La implantación de un sistema de trazabilidad por parte de los explotadores de empresas alimentarias les obliga a identificar a sus suministradores, así como a identificar a las personas a las que suministren sus productos.
Los alimentos o piensos deberán estar adecuadamente etiquetados o identificados, para así facilitar su trazabilidad.
La trazabilidad es, por tanto, una de las herramientas que habilita el Reglamento 178/2002 para garantizar su objetivo, que es asegurar un nivel elevado de protección de la salud de las personas y de los intereses de los consumidores en relación con los alimentos, al tiempo que se garantiza el funcionamiento eficaz del mercado interior.

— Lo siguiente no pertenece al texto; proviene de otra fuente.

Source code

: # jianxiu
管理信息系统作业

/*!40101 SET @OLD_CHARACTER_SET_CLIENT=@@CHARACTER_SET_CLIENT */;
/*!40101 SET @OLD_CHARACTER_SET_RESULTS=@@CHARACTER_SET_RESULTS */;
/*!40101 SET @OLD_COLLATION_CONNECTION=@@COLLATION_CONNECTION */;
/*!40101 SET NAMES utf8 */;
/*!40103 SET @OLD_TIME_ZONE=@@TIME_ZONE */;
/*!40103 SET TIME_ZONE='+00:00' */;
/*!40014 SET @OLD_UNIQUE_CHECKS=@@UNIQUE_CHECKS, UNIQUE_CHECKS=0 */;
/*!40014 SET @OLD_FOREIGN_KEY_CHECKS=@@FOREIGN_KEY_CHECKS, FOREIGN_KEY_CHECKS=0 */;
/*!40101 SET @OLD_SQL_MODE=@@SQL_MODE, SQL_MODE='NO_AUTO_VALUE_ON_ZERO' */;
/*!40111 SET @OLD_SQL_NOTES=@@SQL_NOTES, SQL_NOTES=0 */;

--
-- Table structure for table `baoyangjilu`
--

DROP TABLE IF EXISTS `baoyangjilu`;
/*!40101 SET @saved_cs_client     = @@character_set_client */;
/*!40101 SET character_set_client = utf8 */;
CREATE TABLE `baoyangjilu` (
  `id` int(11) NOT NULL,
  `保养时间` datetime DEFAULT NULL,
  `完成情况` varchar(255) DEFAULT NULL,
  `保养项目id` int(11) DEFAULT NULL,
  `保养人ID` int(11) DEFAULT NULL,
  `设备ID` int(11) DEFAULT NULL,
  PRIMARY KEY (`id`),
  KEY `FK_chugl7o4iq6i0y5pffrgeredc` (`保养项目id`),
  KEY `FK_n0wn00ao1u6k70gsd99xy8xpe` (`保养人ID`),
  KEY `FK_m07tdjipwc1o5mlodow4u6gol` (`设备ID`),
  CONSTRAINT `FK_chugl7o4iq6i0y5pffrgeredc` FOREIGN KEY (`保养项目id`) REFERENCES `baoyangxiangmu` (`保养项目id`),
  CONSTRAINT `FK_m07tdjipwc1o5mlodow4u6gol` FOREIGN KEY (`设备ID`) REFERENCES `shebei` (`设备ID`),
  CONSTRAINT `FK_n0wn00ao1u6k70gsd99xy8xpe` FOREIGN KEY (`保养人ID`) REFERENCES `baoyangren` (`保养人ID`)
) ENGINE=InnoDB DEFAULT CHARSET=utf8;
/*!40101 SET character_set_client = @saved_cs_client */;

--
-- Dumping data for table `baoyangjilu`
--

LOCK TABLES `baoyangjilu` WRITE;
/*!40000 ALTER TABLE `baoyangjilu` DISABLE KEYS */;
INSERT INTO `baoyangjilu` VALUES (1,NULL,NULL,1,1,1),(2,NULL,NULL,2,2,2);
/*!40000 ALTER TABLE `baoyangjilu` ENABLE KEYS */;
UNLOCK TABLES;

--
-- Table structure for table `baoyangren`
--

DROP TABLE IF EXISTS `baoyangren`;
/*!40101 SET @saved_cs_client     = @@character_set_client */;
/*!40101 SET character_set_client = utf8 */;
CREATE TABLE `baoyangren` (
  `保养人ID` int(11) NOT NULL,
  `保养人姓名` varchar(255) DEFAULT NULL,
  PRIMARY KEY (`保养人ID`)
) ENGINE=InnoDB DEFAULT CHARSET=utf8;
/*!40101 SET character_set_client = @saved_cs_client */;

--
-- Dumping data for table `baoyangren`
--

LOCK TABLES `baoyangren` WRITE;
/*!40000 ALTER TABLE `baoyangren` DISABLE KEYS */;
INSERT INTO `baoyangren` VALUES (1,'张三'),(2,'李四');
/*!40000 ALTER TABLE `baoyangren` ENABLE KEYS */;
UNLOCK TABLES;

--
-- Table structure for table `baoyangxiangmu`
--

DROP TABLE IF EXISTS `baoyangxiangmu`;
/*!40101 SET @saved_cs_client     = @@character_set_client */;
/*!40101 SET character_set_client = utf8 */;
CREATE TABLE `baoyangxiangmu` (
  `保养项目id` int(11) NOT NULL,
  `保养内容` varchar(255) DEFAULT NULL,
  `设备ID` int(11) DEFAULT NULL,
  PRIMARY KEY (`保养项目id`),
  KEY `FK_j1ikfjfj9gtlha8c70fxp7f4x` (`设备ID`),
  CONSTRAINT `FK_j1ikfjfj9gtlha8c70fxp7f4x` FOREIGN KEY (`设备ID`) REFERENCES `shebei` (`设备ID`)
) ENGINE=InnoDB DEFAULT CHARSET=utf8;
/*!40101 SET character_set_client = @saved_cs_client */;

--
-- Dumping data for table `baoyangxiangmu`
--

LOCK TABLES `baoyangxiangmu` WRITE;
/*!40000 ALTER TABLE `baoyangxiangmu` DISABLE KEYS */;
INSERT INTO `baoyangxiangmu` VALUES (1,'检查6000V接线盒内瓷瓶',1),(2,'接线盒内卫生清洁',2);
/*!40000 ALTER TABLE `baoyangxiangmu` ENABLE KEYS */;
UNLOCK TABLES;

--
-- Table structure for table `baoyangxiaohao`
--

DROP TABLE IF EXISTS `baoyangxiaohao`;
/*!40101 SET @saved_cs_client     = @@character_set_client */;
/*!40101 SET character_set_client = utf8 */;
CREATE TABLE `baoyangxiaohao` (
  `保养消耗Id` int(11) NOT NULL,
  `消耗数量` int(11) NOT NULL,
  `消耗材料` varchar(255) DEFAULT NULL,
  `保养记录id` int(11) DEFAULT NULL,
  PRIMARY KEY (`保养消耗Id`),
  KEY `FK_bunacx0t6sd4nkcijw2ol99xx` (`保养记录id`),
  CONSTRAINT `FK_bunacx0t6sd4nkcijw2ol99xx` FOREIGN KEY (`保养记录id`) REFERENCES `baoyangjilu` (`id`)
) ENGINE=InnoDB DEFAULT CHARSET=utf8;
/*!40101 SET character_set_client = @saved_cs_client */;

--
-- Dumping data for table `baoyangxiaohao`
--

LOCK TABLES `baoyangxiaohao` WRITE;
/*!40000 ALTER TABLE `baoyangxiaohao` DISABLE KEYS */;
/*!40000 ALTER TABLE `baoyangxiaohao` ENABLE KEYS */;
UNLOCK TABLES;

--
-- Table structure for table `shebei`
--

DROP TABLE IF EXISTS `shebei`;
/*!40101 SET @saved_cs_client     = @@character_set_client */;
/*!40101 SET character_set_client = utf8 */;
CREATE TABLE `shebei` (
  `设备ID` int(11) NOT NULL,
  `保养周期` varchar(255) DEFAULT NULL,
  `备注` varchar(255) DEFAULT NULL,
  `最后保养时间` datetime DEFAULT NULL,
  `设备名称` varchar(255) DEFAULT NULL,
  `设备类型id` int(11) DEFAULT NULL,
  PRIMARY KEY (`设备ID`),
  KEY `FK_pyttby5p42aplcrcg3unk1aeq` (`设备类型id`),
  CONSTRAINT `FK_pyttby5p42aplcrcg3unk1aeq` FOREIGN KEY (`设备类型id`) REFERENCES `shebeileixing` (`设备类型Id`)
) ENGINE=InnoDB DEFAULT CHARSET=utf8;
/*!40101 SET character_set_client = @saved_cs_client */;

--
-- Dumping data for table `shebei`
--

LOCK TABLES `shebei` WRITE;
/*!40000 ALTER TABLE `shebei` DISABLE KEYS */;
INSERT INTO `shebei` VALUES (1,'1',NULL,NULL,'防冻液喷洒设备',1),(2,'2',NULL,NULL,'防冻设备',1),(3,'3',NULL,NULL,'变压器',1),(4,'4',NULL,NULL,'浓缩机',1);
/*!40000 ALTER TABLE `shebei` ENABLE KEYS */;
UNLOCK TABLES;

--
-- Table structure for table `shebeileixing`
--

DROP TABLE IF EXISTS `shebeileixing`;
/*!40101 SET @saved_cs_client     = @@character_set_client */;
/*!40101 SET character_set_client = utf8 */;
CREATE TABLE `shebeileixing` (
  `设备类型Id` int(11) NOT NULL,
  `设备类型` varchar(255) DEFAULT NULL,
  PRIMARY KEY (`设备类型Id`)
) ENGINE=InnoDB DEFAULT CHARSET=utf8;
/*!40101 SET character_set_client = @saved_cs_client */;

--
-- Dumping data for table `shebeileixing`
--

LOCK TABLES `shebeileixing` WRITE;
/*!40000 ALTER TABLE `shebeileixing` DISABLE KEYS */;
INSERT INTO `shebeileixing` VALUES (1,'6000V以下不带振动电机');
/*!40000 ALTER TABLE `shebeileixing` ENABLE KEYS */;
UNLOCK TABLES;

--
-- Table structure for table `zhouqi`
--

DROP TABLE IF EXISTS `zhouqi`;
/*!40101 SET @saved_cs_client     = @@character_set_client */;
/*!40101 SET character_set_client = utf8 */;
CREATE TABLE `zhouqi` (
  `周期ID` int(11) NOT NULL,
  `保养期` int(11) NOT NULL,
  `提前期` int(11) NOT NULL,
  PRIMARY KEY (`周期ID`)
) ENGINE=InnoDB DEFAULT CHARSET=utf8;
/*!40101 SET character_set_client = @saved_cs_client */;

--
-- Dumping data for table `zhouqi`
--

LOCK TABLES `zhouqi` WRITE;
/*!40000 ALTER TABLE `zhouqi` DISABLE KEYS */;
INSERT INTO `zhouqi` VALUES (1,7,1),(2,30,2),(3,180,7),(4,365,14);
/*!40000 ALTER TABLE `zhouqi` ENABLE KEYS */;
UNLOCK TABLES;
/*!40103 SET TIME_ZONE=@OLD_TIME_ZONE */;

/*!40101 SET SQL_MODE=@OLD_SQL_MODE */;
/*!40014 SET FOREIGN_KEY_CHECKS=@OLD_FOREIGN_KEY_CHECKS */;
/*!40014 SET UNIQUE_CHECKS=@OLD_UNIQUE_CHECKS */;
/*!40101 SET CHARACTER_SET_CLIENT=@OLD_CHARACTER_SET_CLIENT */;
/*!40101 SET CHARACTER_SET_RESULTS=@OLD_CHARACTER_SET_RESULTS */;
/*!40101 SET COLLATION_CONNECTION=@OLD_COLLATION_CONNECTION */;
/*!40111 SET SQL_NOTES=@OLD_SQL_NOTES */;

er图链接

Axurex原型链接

La trazabilidad no es por si misma sinónimo de seguridad, sino que es sumamente útil para la gestión de crisis alimentarias, y sus ventajas no se perciben a corto plazo, salvo cuando se producen estas crisis, pues permite identificar de una manera rápida y eficaz el origen de los problemas, facilitando las actuaciones posteriores y minimizando los efectos negativos que se podrían causar.